Quelles que soient les modalités adoptées par le conseil municipal, c’est finalement au maire, en tant que représentant légal de la commune, que revient la réalisation la vente. Il ne peut cependant recevoir une délégation de compétence en la matière et doit respecter les formalités et procéder conformément à la délibération de l’assemblée communale. Enfin, le bilan des acquisitions et cession donne lieu, chaque année, à une délibération du conseil municipal, avant d’être annexé au compte administratif de la commune (article L.2241-1 alinéa 3 du code général des collectivités territoriales).


 

Lire aussi : Ce qui est légal est-il toujours moral ?
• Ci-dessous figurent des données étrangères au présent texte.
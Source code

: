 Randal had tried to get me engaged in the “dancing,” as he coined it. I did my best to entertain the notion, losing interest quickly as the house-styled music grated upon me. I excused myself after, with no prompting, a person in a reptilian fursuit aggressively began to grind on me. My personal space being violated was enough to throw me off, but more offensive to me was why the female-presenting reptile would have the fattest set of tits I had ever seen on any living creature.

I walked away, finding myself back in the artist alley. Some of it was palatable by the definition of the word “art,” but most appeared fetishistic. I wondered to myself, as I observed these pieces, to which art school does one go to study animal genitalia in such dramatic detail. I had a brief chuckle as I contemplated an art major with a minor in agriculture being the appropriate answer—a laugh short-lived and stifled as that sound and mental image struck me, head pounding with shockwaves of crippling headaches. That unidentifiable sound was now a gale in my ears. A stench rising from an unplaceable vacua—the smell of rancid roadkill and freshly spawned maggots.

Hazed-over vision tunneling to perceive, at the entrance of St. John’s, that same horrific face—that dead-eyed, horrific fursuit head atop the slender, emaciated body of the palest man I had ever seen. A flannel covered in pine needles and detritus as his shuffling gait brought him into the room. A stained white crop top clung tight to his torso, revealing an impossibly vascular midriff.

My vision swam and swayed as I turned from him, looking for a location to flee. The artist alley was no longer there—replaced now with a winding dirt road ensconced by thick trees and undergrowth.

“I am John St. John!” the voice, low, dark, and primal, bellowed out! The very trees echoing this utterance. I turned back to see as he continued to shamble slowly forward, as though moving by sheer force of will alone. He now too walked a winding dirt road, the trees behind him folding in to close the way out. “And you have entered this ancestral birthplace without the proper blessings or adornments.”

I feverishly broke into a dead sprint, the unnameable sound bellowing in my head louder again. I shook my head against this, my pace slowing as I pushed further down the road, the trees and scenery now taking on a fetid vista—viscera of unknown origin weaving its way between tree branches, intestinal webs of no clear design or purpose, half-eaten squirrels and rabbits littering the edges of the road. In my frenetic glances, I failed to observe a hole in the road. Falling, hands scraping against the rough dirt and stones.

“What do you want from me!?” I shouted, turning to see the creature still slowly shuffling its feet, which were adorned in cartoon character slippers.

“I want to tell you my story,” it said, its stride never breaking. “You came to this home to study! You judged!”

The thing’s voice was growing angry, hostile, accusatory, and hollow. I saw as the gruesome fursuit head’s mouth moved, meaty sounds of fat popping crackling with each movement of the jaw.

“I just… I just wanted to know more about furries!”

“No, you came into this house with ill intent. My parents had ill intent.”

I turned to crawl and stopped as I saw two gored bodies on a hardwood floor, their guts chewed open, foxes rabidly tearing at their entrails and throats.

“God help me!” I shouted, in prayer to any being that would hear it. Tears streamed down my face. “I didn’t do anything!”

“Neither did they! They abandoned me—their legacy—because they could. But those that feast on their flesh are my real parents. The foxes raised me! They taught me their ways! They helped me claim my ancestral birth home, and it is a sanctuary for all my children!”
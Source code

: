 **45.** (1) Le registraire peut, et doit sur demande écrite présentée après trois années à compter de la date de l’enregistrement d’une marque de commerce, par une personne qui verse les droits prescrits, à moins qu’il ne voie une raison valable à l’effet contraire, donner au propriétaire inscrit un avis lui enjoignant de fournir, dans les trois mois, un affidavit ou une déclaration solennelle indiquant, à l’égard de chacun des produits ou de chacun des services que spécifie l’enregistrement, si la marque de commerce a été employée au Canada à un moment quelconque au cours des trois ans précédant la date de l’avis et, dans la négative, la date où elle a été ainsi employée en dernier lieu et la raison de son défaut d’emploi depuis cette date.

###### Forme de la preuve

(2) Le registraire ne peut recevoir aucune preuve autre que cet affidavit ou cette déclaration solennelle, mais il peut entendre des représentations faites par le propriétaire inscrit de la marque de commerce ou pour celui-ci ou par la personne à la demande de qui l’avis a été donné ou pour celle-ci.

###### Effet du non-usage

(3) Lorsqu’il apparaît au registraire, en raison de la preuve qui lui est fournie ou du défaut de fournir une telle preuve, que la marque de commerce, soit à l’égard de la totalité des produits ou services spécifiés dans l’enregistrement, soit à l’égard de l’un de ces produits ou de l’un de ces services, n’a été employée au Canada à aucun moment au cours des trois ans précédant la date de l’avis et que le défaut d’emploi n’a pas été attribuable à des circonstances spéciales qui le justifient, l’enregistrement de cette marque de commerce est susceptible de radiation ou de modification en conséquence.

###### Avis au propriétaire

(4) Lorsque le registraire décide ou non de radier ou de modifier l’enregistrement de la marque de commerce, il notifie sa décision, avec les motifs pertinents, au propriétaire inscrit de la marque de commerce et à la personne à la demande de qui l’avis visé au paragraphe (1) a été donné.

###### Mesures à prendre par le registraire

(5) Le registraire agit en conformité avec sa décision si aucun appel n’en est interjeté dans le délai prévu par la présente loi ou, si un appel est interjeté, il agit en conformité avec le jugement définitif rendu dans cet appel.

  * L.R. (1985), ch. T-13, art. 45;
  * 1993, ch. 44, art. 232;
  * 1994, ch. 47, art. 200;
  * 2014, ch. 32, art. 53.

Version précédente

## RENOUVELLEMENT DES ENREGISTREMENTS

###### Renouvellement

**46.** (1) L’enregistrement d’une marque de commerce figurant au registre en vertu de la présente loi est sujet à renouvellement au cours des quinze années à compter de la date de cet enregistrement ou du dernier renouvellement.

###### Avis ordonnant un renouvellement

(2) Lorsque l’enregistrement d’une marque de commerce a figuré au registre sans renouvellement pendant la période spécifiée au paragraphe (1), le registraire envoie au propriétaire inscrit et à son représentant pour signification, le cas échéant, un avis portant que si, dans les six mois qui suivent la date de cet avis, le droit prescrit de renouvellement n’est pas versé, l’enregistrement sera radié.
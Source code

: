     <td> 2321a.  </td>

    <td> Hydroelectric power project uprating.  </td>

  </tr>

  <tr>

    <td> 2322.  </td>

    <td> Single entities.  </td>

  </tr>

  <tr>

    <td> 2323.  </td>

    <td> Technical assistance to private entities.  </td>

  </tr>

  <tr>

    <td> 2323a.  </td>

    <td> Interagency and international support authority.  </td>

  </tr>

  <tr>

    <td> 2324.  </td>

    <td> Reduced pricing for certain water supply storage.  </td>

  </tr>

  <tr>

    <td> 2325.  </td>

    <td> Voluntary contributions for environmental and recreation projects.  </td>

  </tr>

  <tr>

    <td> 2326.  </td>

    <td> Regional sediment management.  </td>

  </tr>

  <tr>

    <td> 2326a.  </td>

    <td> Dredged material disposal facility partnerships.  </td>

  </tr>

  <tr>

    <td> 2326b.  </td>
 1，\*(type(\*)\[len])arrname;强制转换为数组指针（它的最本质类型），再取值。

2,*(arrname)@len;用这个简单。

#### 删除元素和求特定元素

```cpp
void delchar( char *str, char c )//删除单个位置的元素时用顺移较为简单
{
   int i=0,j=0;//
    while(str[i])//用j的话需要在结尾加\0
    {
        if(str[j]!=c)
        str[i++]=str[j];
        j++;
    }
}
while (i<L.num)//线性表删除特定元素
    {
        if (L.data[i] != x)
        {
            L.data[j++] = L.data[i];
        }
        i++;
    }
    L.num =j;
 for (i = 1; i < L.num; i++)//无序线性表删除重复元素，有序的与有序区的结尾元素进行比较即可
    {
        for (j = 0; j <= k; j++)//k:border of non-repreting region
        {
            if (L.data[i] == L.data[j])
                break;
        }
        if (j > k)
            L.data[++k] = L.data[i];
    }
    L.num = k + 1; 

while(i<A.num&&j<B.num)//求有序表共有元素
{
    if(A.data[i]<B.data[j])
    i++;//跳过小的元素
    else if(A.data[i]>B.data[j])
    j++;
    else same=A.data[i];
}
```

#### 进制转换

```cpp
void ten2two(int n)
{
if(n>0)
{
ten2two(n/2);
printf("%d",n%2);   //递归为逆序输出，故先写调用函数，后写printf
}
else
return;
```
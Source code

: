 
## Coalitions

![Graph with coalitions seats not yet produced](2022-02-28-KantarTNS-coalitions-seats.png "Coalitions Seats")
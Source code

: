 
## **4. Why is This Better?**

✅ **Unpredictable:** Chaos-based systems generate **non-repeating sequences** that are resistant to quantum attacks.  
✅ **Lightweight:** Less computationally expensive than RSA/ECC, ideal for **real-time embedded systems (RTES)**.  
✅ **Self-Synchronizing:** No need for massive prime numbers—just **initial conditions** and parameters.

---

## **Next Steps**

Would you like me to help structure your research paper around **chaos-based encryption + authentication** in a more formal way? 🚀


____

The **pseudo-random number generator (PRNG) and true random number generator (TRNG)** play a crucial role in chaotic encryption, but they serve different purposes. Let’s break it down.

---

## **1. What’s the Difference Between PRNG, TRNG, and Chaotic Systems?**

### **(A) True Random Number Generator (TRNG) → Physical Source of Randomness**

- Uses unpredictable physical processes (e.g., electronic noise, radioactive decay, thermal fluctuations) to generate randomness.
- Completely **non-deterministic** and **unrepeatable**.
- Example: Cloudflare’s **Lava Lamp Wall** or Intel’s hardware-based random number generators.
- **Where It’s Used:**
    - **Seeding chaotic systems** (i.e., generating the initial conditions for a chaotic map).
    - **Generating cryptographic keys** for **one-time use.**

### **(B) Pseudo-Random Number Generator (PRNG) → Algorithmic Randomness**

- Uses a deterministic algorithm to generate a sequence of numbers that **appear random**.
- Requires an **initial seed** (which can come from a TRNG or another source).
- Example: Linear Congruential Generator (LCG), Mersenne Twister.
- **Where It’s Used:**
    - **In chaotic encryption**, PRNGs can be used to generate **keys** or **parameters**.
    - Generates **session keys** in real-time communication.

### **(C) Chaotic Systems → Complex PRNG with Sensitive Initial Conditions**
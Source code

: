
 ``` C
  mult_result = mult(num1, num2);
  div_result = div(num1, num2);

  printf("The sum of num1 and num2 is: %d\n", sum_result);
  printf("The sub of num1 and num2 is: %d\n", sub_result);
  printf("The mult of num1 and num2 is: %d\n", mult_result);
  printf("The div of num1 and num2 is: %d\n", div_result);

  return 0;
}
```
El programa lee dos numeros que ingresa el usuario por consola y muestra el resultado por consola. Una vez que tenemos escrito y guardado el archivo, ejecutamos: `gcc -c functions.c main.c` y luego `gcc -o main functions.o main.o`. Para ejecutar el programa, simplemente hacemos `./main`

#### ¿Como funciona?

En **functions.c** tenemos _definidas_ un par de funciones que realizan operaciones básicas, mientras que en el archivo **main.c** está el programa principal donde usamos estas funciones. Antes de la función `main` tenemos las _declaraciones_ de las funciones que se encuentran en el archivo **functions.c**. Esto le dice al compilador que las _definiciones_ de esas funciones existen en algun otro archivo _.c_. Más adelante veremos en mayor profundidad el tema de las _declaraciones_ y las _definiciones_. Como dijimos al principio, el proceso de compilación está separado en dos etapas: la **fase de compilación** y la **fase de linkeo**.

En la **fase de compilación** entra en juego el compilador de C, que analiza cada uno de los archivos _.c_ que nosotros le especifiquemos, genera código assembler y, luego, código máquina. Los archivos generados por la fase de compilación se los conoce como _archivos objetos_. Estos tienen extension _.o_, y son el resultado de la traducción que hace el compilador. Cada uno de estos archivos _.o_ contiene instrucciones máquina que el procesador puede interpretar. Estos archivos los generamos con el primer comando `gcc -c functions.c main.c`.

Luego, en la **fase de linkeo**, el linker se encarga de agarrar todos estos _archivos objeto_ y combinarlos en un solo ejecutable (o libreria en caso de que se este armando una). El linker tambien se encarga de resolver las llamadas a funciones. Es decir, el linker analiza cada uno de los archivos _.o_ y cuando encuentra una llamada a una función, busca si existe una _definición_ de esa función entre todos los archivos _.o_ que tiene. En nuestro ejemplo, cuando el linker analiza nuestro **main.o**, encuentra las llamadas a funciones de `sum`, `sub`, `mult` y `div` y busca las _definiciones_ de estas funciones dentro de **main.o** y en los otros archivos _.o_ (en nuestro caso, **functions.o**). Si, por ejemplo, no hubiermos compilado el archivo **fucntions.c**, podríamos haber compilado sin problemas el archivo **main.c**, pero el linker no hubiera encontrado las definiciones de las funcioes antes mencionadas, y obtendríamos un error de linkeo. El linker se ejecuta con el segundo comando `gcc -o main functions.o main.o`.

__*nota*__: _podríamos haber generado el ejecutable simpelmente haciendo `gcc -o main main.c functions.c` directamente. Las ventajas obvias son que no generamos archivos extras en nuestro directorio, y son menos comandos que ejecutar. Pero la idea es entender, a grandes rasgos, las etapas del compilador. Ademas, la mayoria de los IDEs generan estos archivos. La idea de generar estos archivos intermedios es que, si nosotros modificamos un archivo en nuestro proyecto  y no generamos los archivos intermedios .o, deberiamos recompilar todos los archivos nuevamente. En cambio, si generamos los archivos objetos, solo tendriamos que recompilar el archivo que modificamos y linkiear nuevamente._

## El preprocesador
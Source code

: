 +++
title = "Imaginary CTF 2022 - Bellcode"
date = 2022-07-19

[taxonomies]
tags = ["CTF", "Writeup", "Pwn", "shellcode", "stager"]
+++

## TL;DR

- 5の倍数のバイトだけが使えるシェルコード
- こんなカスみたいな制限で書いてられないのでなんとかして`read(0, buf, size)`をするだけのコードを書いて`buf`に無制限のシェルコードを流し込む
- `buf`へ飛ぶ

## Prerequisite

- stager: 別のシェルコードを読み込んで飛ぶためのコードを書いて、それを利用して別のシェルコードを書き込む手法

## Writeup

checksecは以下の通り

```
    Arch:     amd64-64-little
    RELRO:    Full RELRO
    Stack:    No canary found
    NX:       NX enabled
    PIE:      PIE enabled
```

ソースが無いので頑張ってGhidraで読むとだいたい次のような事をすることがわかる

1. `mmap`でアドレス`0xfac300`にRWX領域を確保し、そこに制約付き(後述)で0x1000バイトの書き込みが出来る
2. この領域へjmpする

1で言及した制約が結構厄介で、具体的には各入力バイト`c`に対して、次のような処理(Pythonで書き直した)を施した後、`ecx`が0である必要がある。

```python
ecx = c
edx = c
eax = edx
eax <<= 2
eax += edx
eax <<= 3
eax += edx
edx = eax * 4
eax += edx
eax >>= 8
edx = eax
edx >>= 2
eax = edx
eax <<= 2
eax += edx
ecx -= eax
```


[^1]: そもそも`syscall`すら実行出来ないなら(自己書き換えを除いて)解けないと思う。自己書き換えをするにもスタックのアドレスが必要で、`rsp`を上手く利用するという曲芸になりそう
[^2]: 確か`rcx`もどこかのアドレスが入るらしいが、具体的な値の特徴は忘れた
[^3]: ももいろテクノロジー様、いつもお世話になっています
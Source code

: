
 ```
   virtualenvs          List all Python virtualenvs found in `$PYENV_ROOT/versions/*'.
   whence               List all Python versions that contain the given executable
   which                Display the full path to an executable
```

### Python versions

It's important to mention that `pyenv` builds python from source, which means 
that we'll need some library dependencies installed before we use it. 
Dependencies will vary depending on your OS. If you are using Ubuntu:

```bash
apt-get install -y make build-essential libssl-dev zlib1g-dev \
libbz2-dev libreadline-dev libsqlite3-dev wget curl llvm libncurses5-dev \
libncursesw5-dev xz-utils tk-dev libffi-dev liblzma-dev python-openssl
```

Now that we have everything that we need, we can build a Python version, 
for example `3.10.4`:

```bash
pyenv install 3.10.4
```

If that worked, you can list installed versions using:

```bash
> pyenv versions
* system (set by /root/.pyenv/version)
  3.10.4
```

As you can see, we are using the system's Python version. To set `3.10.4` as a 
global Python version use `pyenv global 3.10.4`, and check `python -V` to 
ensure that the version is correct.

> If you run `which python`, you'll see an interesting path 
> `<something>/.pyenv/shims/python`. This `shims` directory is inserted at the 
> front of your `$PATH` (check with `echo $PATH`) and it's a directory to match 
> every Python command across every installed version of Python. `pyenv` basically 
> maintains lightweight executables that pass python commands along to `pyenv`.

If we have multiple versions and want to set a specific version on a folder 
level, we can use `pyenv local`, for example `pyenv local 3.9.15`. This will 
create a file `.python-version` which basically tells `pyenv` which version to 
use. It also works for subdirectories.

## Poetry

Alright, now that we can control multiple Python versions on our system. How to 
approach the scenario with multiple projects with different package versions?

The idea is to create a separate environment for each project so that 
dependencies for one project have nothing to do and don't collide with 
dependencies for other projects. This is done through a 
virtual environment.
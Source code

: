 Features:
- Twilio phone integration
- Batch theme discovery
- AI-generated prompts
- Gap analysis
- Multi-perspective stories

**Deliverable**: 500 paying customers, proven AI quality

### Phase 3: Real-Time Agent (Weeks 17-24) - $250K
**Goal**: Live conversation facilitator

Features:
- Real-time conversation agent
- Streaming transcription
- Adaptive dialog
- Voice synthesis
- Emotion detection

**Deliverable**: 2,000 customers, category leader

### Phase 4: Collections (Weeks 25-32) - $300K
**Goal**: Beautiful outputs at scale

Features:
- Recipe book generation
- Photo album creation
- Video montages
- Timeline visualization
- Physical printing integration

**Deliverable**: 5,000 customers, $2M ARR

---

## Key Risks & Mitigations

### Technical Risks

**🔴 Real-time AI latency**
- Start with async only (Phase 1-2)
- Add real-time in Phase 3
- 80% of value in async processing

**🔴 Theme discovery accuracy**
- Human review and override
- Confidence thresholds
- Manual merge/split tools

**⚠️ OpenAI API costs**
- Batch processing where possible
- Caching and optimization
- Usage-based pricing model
Tout n’est pas permis malgré tout
L’apparente simplicité des procédures de gré à gré peut induire les élus à penser — à tort — que tout est possible en la matière. Ils doivent cependant veiller au bon déroulement chronologique des opérations et ne pas mettre la charrue avant les bœufs, en identifiant par exemple le bénéficiaire final de la vente avant même d’en avoir défini les conditions en conseil municipal (ou communautaire). La mairie n’est pas une agence immobilière et il n’est pas du plus bel effet, vis-à-vis des citoyens, de voir l’équipe municipale, le trousseau de clés à la main, ” faire visiter ” les biens communaux avant même que leur vente n’aient été proprement présentée en conseil*. Les élus ne sont pas non plus exonérés du respect d’autres impératifs et doivent surtout se garder de tout soupçon de conflit d’intérêt. Le plus sûr, pour se mettre à l’abri des critiques et des recours, et accessoirement rassurer leurs administrés sur la transparence des procédures, reste d’opter pour l’adjudication. Si la collectivité choisit malgré tout — ce qui est malheureusement le cas en Chinonais — la vente de gré à gré, elle fera bien de s’assurer que les conseillers municipaux proches de l’objet ou du bénéficiaire de la vente s’abstiennent au moment du vote. Pour le reste, en cas de doute sur le bien-fondé et les conditions de réalisation de telle ou telle opération**, sur le choix des bénéficiaires et sur d’éventuels arrangements entre amis, les citoyens qui s’estiment lésés individuellement ou collectivement par la cession d’un bien communal n’ont que deux possibilités : 1) se fier aveuglément aux protestations d’honnêteté de leurs élus, ou, 2) faire part de leurs doutes au juge administratif.

* C’est ce qui semble s’être passé avant l’été – au grand dam des personnels intercommunaux – avec les projets de vente concernant l’abbaye de Seuilly.
** Comme c’est le cas pour la vente, votée lors du conseil municipal du 13 septembre à Chinon, à propos d’un terrain situé sous la chapelle Sainte-Radegonde.